Комбат, увидев выскочившего дневального, с рожи которого еще стекала талая вода, нахмурился.
— Дежурный по парку на выход! — паническим фальцетом заорал тот, видя что Комбат гневается.
— Что с лицом?
— Товарищ прапорщик приказал… — дневальный, с перепугу, выдал все как есть.
— Товарищ подполковник! Во время моего дежурства происшествий не случилось! Дежурный по парку прапорщик Тарасов!
Подоспевший Старшина сделал страшные глаза, намекая бойцу заткнуться, что тот, с радостью, исполнил.
— Чего у него с рожей?
— Снегом умывался.
— Зачем?
— Чтобы сон прогнать. Старый армейский способ — сам пользуюсь.
— Ясно… — Комбат, в сопровождении Тарасова поднялся в диспетчерскую, — Чем занимаешься?
— Службу несу, товарищ подполковник.
— Мы все службу несем. Я спрашиваю, чем ты, на самом деле, занимаешься?
— Да вот, у старшего лейтенанта Катюхина аппарат одолжил, сижу, ночь коротаю.
— А! А то мне Рафик Нафикович вчера говорит, что зашел, а ты такой бодрый, щедрый, пирожками потчевал. Точно, говорит, киряет на дежурстве.
— Больная тема у него?
— Есть немного… Когда твой ротный ко мне пришел договариваться, я тоже, грешным делом, думал, что ты в запой уйти собираешься. Селиверстов, просто, грешит этим.
— Не — я и раньше был не фанатом, а сейчас и подавно. Башка потом трещит неимоверно. Ради хорошего повода или хорошей компании могу потерпеть, а так, просто… Нафиг-нафиг.
— А что у тебя за тряпки валяются?
— Да тут все соляркой провоняло, аж голова кружится. Взял ветоши, завтра заставлю дневальных выдраить с мылом. Парк весь убран, а солдат без дела — потенциальное ЧП.
— Завтра метель обещали, так что им будет, чем заняться… Хотя, скорее всего, как обычно, к вечеру накроет, — Комбат еще раз огляделся, — Ладно — дежурь. И не забывай пломбы на боксах смотреть. Разукомплектуют машину, пользуясь расслабоном, потом будем бегать.

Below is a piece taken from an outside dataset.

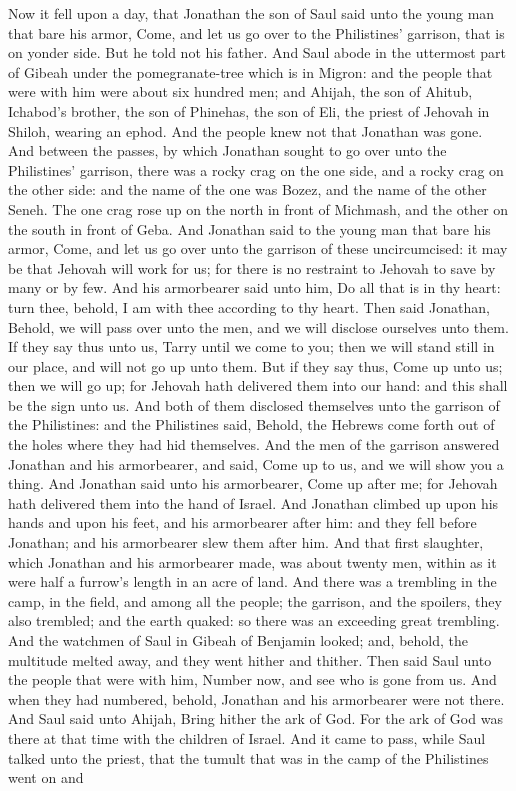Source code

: Now it fell upon a day, that Jonathan the son of Saul said unto the young man that bare his armor, Come, and let us go over to the Philistines’ garrison, that is on yonder side. But he told not his father. And Saul abode in the uttermost part of Gibeah under the pomegranate-tree which is in Migron: and the people that were with him were about six hundred men; and Ahijah, the son of Ahitub, Ichabod’s brother, the son of Phinehas, the son of Eli, the priest of Jehovah in Shiloh, wearing an ephod. And the people knew not that Jonathan was gone. And between the passes, by which Jonathan sought to go over unto the Philistines’ garrison, there was a rocky crag on the one side, and a rocky crag on the other side: and the name of the one was Bozez, and the name of the other Seneh. The one crag rose up on the north in front of Michmash, and the other on the south in front of Geba.  And Jonathan said to the young man that bare his armor, Come, and let us go over unto the garrison of these uncircumcised: it may be that Jehovah will work for us; for there is no restraint to Jehovah to save by many or by few. And his armorbearer said unto him, Do all that is in thy heart: turn thee, behold, I am with thee according to thy heart. Then said Jonathan, Behold, we will pass over unto the men, and we will disclose ourselves unto them. If they say thus unto us, Tarry until we come to you; then we will stand still in our place, and will not go up unto them. But if they say thus, Come up unto us; then we will go up; for Jehovah hath delivered them into our hand: and this shall be the sign unto us. And both of them disclosed themselves unto the garrison of the Philistines: and the Philistines said, Behold, the Hebrews come forth out of the holes where they had hid themselves. And the men of the garrison answered Jonathan and his armorbearer, and said, Come up to us, and we will show you a thing. And Jonathan said unto his armorbearer, Come up after me; for Jehovah hath delivered them into the hand of Israel. And Jonathan climbed up upon his hands and upon his feet, and his armorbearer after him: and they fell before Jonathan; and his armorbearer slew them after him. And that first slaughter, which Jonathan and his armorbearer made, was about twenty men, within as it were half a furrow’s length in an acre of land. And there was a trembling in the camp, in the field, and among all the people; the garrison, and the spoilers, they also trembled; and the earth quaked: so there was an exceeding great trembling.  And the watchmen of Saul in Gibeah of Benjamin looked; and, behold, the multitude melted away, and they went hither and thither. Then said Saul unto the people that were with him, Number now, and see who is gone from us. And when they had numbered, behold, Jonathan and his armorbearer were not there. And Saul said unto Ahijah, Bring hither the ark of God. For the ark of God was there at that time with the children of Israel. And it came to pass, while Saul talked unto the priest, that the tumult that was in the camp of the Philistines went on and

ПроводивКомбата, Старшина свистнул дневального, который прятался где-то от начальственного взора.
— Ну что, дуболом, проебал вспышку?
— Виноват, товарищ прапорщик.
— Виноват. А, посему, накладываю на тебя епитимью. Сейчас идешь в обход по автопарку и, чтобы я знал, что ты дошел до са-а-амого конца, приносишь мне сосновую веточку. Греешься, отдыхаешь и снова идешь. В два часа, то есть через два часа, твоя очередь на боковую, а прогулки перед сном, говорят, пользительны до нельзя. И каждый раз приносишь новую ветку. Должен принести двенадцать штук. Вперед…
***
Комбат не ошибся. К вечеру поднялась жуткая метель. Старшина, прикинув какой слой снега навалит, приволок лыжи. Деревянные, с креплениями под валенки, они даже выглядели неудобно, но, опробовав их на территории парка, Тарасов заключил, что с ними лучше чем без них. В этот день, одним из дневальных заступил Парамонов.
— Так, мой верный деревянный солдат, — Старшина обвел рукой снежную круговерть, — Видимость хуевая, так что патрулировать придется часто. Каждый час обход. Вдвоем. А то в одну будку шарахаться — так себе идея. Башку свернут и никто ничего не увидит и не услышит. Поэтому ты — со мной, как более опытный, а молодой сидит, закрывшись, в дежурке. Понял?
— Так точно… — Парамонов с удовольствием бы отправил в метель молодого, но приказы не обсуждают.
— Хорошо. В качестве поощрения, в редкие минуты отдыха разрешаю пырить со мной в телек. А молодой будет нам чай заваривать и уют создавать.